New York: Rindu Bertemu

     
       Dua tahun yang lalu, aku sudah mengunjungi tempat ini, dan sekarang aku juga datang untuk kedua kalinya di sini. Berdiri di depan gedung tinggi yang orang-orang sebut sebagai Times Square. Memang, ramai dan kurasa tempat ini tak pernah sepi dari incaran para turis-turis, pun seperti aku. 
       Aku melihat ada cafe yang menurutku unik di ujung, Kulihat di sana cukup ramai tapi tak seramai gerai-gerai kofisyop lainnya. Aku membenahi syalku dan memasang earphone ke telingaku lalu aku putar beberapa lagu country klasik semacam John Denver. Tiba di gerai Macquaire Cafe, aku masuk dan bunyi lonceng terdengar merdu saat aku membuka pintu, seorang pelayan menyapaku hangat sore itu sembari aku melepas earphoneku. 
       "Selamat sore, ada menu baru di hari ini, silahkan menikmatinya"
       "Iya, menu barunya apa ya? Mungkin, aku lebih memilih choco latte sebagai pengganti lelahku."
       "Kau tampaknya sedang lelah ya Nona?
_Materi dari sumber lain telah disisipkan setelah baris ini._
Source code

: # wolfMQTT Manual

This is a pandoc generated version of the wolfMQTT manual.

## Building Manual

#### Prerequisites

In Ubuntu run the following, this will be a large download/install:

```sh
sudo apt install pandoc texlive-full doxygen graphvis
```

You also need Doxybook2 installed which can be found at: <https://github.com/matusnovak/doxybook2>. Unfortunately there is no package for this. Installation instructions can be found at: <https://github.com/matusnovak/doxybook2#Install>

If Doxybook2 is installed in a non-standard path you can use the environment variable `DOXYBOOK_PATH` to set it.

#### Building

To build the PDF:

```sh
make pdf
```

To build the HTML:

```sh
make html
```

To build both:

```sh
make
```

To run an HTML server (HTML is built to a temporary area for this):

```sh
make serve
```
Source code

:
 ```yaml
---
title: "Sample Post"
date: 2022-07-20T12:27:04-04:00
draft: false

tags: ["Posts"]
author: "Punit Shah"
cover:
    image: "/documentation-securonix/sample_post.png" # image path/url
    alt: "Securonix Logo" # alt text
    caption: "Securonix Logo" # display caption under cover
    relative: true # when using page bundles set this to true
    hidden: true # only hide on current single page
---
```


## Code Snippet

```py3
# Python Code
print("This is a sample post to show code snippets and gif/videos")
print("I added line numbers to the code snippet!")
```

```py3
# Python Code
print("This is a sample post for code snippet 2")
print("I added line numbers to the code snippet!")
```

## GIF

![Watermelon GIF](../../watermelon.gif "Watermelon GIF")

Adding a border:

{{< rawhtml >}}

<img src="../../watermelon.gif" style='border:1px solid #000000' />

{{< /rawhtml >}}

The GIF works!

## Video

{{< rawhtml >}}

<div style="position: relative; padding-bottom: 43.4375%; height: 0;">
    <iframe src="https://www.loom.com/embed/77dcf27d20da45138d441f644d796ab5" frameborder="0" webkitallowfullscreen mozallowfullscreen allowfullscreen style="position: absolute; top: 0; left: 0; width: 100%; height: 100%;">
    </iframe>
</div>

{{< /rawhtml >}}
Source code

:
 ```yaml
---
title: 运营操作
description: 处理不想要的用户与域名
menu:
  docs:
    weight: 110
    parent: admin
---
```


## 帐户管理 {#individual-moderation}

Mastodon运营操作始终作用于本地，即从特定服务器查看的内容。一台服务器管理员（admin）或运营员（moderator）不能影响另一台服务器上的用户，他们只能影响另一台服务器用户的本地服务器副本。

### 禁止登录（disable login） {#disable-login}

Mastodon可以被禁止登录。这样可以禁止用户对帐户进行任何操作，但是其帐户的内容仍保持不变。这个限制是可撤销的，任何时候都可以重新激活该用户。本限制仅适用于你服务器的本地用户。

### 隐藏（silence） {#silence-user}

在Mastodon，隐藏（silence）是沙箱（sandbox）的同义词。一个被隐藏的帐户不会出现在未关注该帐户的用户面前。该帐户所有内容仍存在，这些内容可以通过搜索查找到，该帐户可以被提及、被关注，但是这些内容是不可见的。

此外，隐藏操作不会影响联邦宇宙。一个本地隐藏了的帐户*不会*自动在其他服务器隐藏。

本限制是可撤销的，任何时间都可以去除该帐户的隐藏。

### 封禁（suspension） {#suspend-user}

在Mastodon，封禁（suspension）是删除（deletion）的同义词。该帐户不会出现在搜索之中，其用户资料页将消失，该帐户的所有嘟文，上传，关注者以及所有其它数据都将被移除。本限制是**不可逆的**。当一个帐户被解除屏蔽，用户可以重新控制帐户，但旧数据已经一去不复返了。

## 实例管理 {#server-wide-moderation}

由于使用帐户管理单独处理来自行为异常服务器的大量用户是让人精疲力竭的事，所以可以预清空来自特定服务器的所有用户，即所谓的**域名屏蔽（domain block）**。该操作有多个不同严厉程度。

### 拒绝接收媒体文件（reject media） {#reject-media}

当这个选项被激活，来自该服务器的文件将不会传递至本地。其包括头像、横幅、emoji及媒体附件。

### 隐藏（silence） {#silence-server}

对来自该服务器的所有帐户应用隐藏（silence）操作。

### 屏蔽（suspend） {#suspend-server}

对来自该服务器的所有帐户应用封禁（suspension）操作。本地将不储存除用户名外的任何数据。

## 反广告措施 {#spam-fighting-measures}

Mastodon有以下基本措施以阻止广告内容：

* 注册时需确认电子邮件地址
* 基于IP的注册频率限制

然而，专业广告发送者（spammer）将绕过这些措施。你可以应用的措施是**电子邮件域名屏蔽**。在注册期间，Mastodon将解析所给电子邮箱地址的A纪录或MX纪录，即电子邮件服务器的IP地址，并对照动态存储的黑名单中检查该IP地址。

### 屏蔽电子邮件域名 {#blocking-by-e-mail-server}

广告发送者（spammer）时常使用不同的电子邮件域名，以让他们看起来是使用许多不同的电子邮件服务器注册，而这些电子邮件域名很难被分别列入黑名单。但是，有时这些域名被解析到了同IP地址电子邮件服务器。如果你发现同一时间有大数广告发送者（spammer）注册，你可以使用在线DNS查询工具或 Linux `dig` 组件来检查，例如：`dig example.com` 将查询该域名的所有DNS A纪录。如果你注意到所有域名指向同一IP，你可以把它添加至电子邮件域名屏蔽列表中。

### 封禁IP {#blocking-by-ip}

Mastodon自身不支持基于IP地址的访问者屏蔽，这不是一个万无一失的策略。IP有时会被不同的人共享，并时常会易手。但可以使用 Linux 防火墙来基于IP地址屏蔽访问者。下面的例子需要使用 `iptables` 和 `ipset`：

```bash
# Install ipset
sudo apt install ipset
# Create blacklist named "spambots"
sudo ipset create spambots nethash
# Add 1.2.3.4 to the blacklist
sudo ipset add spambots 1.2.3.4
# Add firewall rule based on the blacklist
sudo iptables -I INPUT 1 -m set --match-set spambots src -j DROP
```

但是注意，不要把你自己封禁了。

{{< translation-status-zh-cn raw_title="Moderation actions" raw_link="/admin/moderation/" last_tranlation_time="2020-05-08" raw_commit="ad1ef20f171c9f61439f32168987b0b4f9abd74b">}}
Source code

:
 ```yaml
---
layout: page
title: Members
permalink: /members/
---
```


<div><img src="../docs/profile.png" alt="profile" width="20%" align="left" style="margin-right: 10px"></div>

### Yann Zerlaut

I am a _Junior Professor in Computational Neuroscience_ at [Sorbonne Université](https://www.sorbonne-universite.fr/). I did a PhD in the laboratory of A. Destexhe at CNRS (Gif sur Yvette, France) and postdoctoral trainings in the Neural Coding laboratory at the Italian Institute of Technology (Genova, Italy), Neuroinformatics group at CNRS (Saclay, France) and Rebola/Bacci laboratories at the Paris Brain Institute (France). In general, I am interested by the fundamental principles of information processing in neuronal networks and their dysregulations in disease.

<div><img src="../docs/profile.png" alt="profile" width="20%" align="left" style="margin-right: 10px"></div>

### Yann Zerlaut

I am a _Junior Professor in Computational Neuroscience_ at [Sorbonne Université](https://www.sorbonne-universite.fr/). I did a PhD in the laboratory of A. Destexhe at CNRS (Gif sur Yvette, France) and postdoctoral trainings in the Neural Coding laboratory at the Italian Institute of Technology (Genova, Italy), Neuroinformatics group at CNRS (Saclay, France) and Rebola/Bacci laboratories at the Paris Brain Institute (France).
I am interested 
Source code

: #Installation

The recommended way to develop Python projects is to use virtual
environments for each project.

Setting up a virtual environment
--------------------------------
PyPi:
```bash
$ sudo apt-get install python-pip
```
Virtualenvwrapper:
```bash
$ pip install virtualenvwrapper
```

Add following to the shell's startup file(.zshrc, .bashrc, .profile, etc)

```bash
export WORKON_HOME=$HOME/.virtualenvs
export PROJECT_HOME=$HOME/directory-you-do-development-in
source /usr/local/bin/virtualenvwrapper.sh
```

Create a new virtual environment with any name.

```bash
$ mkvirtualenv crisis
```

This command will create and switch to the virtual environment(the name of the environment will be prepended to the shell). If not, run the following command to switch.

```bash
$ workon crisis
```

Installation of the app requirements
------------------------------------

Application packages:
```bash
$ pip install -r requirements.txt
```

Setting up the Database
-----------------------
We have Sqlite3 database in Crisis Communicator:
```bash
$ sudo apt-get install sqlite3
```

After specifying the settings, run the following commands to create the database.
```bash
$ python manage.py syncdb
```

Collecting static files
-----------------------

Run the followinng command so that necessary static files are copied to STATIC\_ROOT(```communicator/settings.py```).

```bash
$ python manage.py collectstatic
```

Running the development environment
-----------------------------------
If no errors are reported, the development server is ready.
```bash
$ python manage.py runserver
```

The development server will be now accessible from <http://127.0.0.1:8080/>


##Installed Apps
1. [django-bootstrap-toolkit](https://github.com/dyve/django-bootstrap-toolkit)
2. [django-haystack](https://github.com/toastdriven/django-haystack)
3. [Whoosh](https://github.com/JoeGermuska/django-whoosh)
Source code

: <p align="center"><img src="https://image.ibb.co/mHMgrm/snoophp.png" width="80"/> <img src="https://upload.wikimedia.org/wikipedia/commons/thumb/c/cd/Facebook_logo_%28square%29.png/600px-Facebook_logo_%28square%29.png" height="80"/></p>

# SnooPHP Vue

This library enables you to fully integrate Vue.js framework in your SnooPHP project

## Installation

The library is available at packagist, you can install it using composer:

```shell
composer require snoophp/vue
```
Apa, anda barusan sampai New York sore ini?"
       "Iya, aku dari Indonesia. Jauh di ujung Tenggara Asia. Kau tahu Indonesia?"
       "Indonesia? Mungkin aku pernah mendengarnya, Bali maksud kamu?"
       "No no no. Bali adalah pulau yang ada di Indonesia. Bali isn't country, oh baiklah sudah lupakan. Aku mau segelas choco latte dan sedikit croissant,"
       "Oh seperti itu, baiklah. Silahkan duduk nona,"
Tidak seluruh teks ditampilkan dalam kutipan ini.